Strathmore: een moeilijke start (1908-1910)

Op 13 maart 1908 varen Bart en zijn vrienden met het stoomschip Victorian de haven van Liverpool uit om ruim een week later de oostkust van Canada te bereiken. Vandaar gaat het verder per boot en trein naar Calgary in het westen van Canada.

Vlnr Fouchier, Jan van Rooy en Bart Kolen in 1907.

De drie Hasseltse vrienden hebben op de boot gezelschap van pastoor van Aken en een dertigtal landgenoten, meest jonge boeren. De Nieuwe Tilburgse Courant stuurt zelfs een eigen correspondent mee die uitgebreid rapporteert over de reis en de eerste spannende weken in Strathmore.
De landverhuizers zijn door de pastoor aangeworven voor een op te richten katholieke Hollandse kolonie die de naam Akenstad zal krijgen. Wat de reizigers niet weten is dat de pater een dubbele agenda heeft en ook optreedt als agent van de CPR. (Canadian Pacific Railways) die grote belangen heeft bij grondverkoop in dat gebied. Hierover zal later onenigheid ontstaan die via ingezonden brieven in De Nieuwe Tilburgsche Courant breed wordt uitgemeten. Tijdens de reis is daarvan nog niets te merken. In het concurrerende lokale dagblad De Tilburgsche Courant schrijven de reizigers er een vrolijk verslag over.

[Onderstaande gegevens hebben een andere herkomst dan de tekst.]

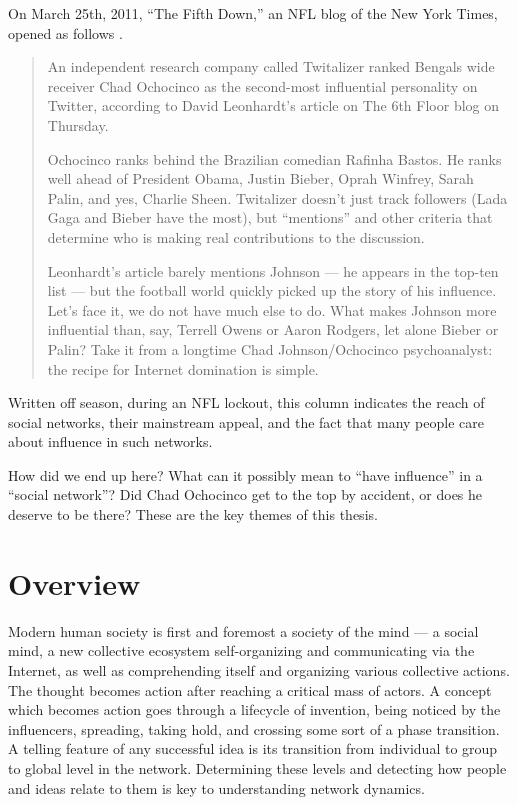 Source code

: \documentclass[10pt,oneside]{memoir}
\begin{document}
\begin{Spacing}{2}


On March 25th, 2011, ``The Fifth Down,'' an NFL blog of the New York Times, opened as follows \cite{tanier2011ochocinco}.


\begin{quote}
An independent research company called Twitalizer ranked Bengals wide receiver Chad Ochocinco as the second-most influential personality on Twitter, according to David Leonhardt's article on The 6th Floor blog on Thursday.


Ochocinco ranks behind the Brazilian comedian Rafinha Bastos. He ranks well ahead of President Obama, Justin Bieber, Oprah Winfrey, Sarah Palin, and yes, Charlie Sheen. Twitalizer doesn't just track followers (Lada Gaga and Bieber have the most), but ``mentions'' and other criteria that determine who is making real contributions to the discussion.


Leonhardt's article barely mentions Johnson --- he appears in the top-ten list --- but the football world quickly picked up the story of his influence. Let's face it, we do not have much else to do. What makes Johnson more influential than, say, Terrell Owens or Aaron Rodgers, let alone Bieber or Palin? Take it from a longtime Chad Johnson/Ochocinco psychoanalyst: the recipe for Internet domination is simple.
\end{quote}


Written off season, during an NFL lockout, this column indicates the reach of social networks, their mainstream appeal, and the fact that many people care about influence in such networks.


How did we end up here?  What can it possibly mean to ``have influence'' in a ``social network''?  Did Chad Ochocinco get to the top by accident, or does he deserve to be there?  These are the key themes of this thesis.


\pagebreak \section{Overview}
\label{overview}

Modern human society is first and foremost a society of the mind --- a social mind, a new collective ecosystem self-organizing and communicating via the Internet, as well as comprehending itself and organizing various collective actions.  The thought becomes action after reaching a critical mass of actors.   A concept which becomes action goes through a lifecycle of invention, being noticed by the influencers, spreading, taking hold, and crossing some sort of a phase transition.  A telling feature of any successful idea is its transition from individual to group to global level in the network.  Determining these levels and detecting how people and ideas relate to them is key to understanding network dynamics.



\end{Spacing}
\end{document}
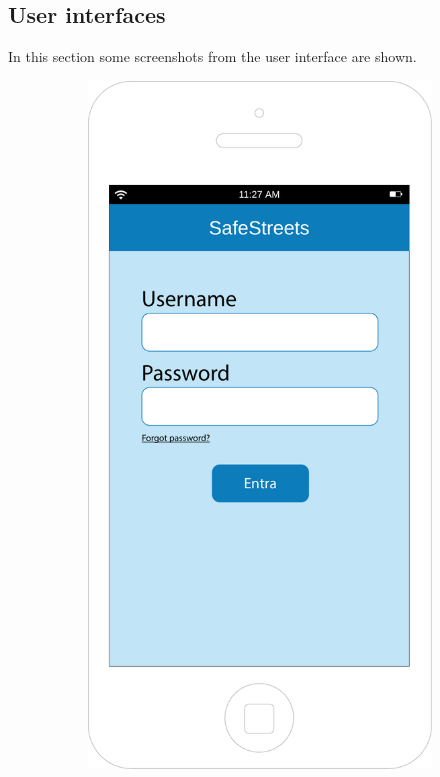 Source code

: \documentclass[12pt,a4paper]{report}
\begin{document}
		\subsection{User interfaces}
		In this section some screenshots from the user interface are shown. 
		\begin{figure}[h]
		\begin{subfigure}{0.5\textwidth}
			\includegraphics[scale=0.25, center]{Login}

\end{subfigure}
\end{figure}
\end{document}
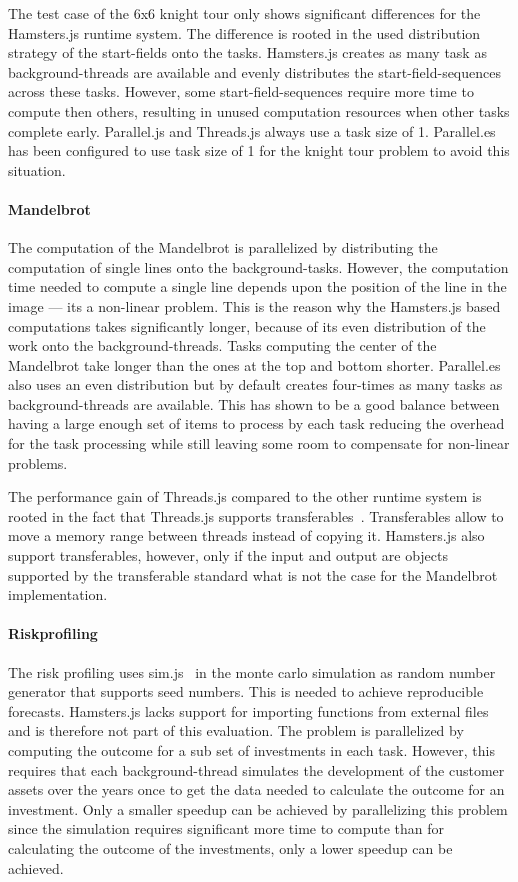 The test case of the 6x6 knight tour only shows significant differences for the Hamsters.js runtime system. The difference is rooted in the used distribution strategy of the start-fields onto the tasks. Hamsters.js creates as many task as background-threads are available and evenly distributes the start-field-sequences across these tasks. However, some start-field-sequences require more time to compute then others, resulting in unused computation resources when other tasks complete early. Parallel.js and Threads.js always use a task size of 1. Parallel.es has been configured to use task size of 1 for the knight tour problem to avoid this situation.

\paragraph{Mandelbrot}
The computation of the Mandelbrot is parallelized by distributing the computation of single lines onto the background-tasks. However, the computation time needed to compute a single line depends upon the position of the line in the image --- its a non-linear problem. This is the reason why the Hamsters.js based computations takes significantly longer, because of its even distribution of the work onto the background-threads. Tasks computing the center of the Mandelbrot take longer than the ones at the top and bottom shorter. Parallel.es also uses an even distribution but by default creates four-times as many tasks as background-threads are available. This has shown to be a good balance between having a large enough set of items to process by each task reducing the overhead for the task processing while still leaving some room to compensate for non-linear problems. 

The performance gain of Threads.js compared to the other runtime system is rooted in the fact that Threads.js supports transferables~\cite[Section 2.7.4]{w3cHtml5}. Transferables allow to move a memory range between threads instead of copying it. Hamsters.js also support transferables, however, only if the input and output are objects supported by the transferable standard what is not the case for the Mandelbrot implementation.

\paragraph{Riskprofiling}
The risk profiling uses sim.js~\cite{simjs} in the monte carlo simulation as random number generator that supports seed numbers. This is needed to achieve reproducible forecasts. Hamsters.js lacks support for importing functions from external files and is therefore not part of this evaluation. The problem is parallelized by computing the outcome for a sub set of investments in each task. However, this requires that each background-thread simulates the development of the customer assets over the years once to get the data needed to calculate the outcome for an investment. Only a smaller speedup can be achieved by parallelizing this problem since the simulation requires significant more time to compute than for calculating the outcome of the investments, only a lower speedup can be achieved.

Einddoel is Strathmore in westelijke provincie Alberta. De spoorlijn is nog maar kort geleden tot daar doorgetrokken in de schier onmetelijke, onontgonnen prairie. Het plaatsje bruist echter al van activiteit. Honderden immigranten uit de VS en Europa zijn er neergestreken, aangetrokken door de kansen die het nog lege land hen biedt. De overheid voert een actief beleid om het in cultuur te brengen.

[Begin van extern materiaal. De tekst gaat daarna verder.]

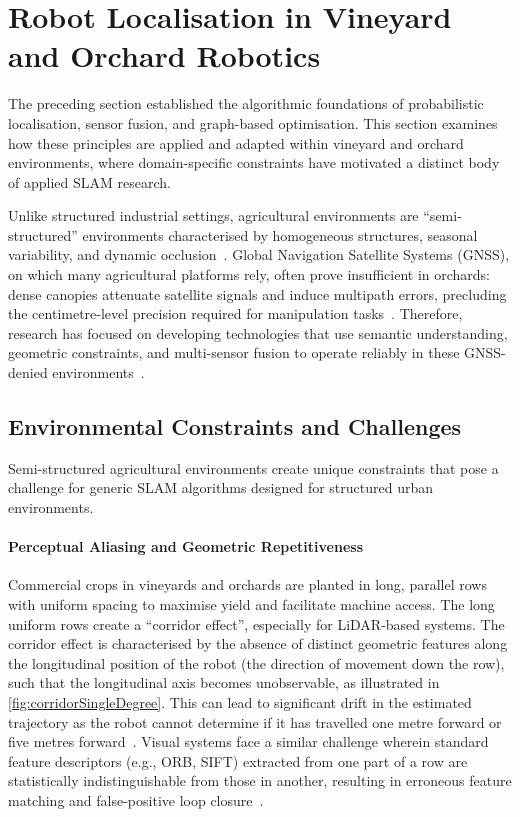 \section{Robot Localisation in Vineyard and Orchard Robotics}
\label{sec:vineyard-robotics}

The preceding section established the algorithmic foundations of probabilistic localisation, sensor fusion, and graph-based optimisation. This section examines how these principles are applied and adapted within vineyard and orchard environments, where domain-specific constraints have motivated a distinct body of applied SLAM research.

Unlike structured industrial settings, agricultural environments are ``semi-structured'' environments characterised by homogeneous structures, seasonal variability, and dynamic occlusion~\cite{hroobBenchmarkVisual3D2021}. Global Navigation Satellite Systems (GNSS), on which many agricultural platforms rely, often prove insufficient in orchards: dense canopies attenuate satellite signals and induce multipath errors, precluding the centimetre-level precision required for manipulation tasks~\cite{tangFruitTreeMappingSystem2024}. Therefore, research has focused on developing technologies that use semantic understanding, geometric constraints, and multi-sensor fusion to operate reliably in these GNSS-denied environments~\cite{tangFruitTreeMappingSystem2024}.

\subsection{Environmental Constraints and Challenges}
\label{subsec:env-constraints}
Semi-structured agricultural environments create unique constraints that pose a challenge for generic SLAM algorithms designed for structured urban environments. 

\paragraph{Perceptual Aliasing and Geometric Repetitiveness}

Commercial crops in vineyards and orchards are planted in long, parallel rows with uniform spacing to maximise yield and facilitate machine access. The long uniform rows create a ``corridor effect'', especially for LiDAR-based systems. The corridor effect is characterised by the absence of distinct geometric features along the longitudinal position of the robot (the direction of movement down the row), such that the longitudinal axis becomes unobservable, as illustrated in \cref{fig:corridorSingleDegree}. This can lead to significant drift in the estimated trajectory as the robot cannot determine if it has travelled one metre forward or five metres forward~\cite{khanReviewSLAMTechniques2025}. Visual systems face a similar challenge wherein standard feature descriptors (e.g., ORB, SIFT) extracted from one part of a row are statistically indistinguishable from those in another, resulting in erroneous feature matching and false-positive loop closure~\cite{papadimitriouLoopClosureDetection2022}.


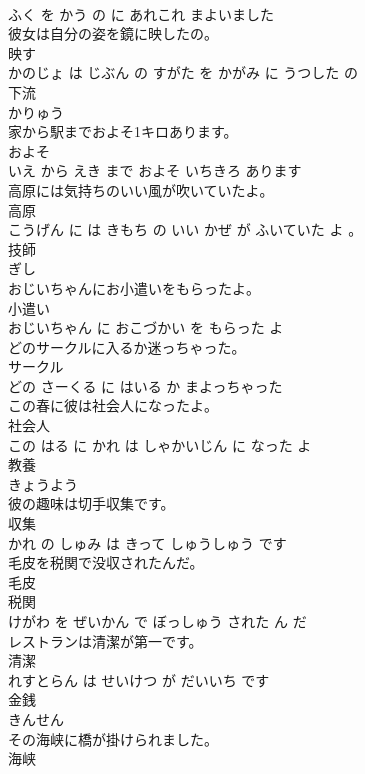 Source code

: \documentclass[8pt]{extreport}
\begin{document}
\begin{CJK}{UTF8}{min}
\\	ふく を かう の に あれこれ まよいました			
\\	彼女は自分の姿を鏡に映したの。	
\\	映す 
\\	かのじょ は じぶん の すがた を かがみ に うつした の			
\\	下流	
\\	かりゅう			
\\	家から駅までおよそ1キロあります。	
\\	およそ 
\\	いえ から えき まで およそ いちきろ あります			
\\	高原には気持ちのいい風が吹いていたよ。	
\\	高原 
\\	こうげん に は きもち の いい かぜ が ふいていた よ 。			
\\	技師	
\\	ぎし			
\\	おじいちゃんにお小遣いをもらったよ。	
\\	小遣い 
\\	おじいちゃん に おこづかい を もらった よ			
\\	どのサークルに入るか迷っちゃった。	
\\	サークル 
\\	どの さーくる に はいる か まよっちゃった			
\\	この春に彼は社会人になったよ。	
\\	社会人 
\\	この はる に かれ は しゃかいじん に なった よ			
\\	教養	
\\	きょうよう			
\\	彼の趣味は切手収集です。	
\\	収集 
\\	かれ の しゅみ は きって しゅうしゅう です			
\\	毛皮を税関で没収されたんだ。	
\\	毛皮 
\\	税関 
\\	けがわ を ぜいかん で ぼっしゅう された ん だ			
\\	レストランは清潔が第一です。	
\\	清潔 
\\	れすとらん は せいけつ が だいいち です			
\\	金銭	
\\	きんせん			
\\	その海峡に橋が掛けられました。	
\\	海峡 

\end{CJK}
\end{document}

Bart, Jan van Rooy en Noud Boers kopen gezamenlijk voor bijna $ 4.000,- een kleine 64 hectare (¼ sectie) irrigeerbare, maar nog woeste grond van de CPR. Ze hebben haast, want het land moet nog worden geploegd en voor eind april zijn ingezaaid. Er worden paarden en landbouwmachines gekocht. De eerste weken bivakkeren de mannen in een hotel, maar later zijn ze in de kost bij de Tilburger Toon Wijers, een reisgenoot. Bart schrijft eind april in een brief naar huis dat hij een uur nodig heeft om rond zijn land te gaan en dat ze hard aan het werk zijn om 45 hactare te breken en met vlas in te zaaien. Ze kunnen dat niet alleen in die korte tijd, dus ze moeten arbeiders met paarden en machines huren om snel genoeg vooruit te komen. Ze bouwen ook een huis met een stal voor 4 paarden. Ze moeten in korte tijd veel geld uitgeven. Eind april is het huis klaar en zijn Bart en Jan al volop aan het zaaien. Er is een vrouw in huis, Fien, die met hetzelfde reisgezelschap uit Brabant is gekomen.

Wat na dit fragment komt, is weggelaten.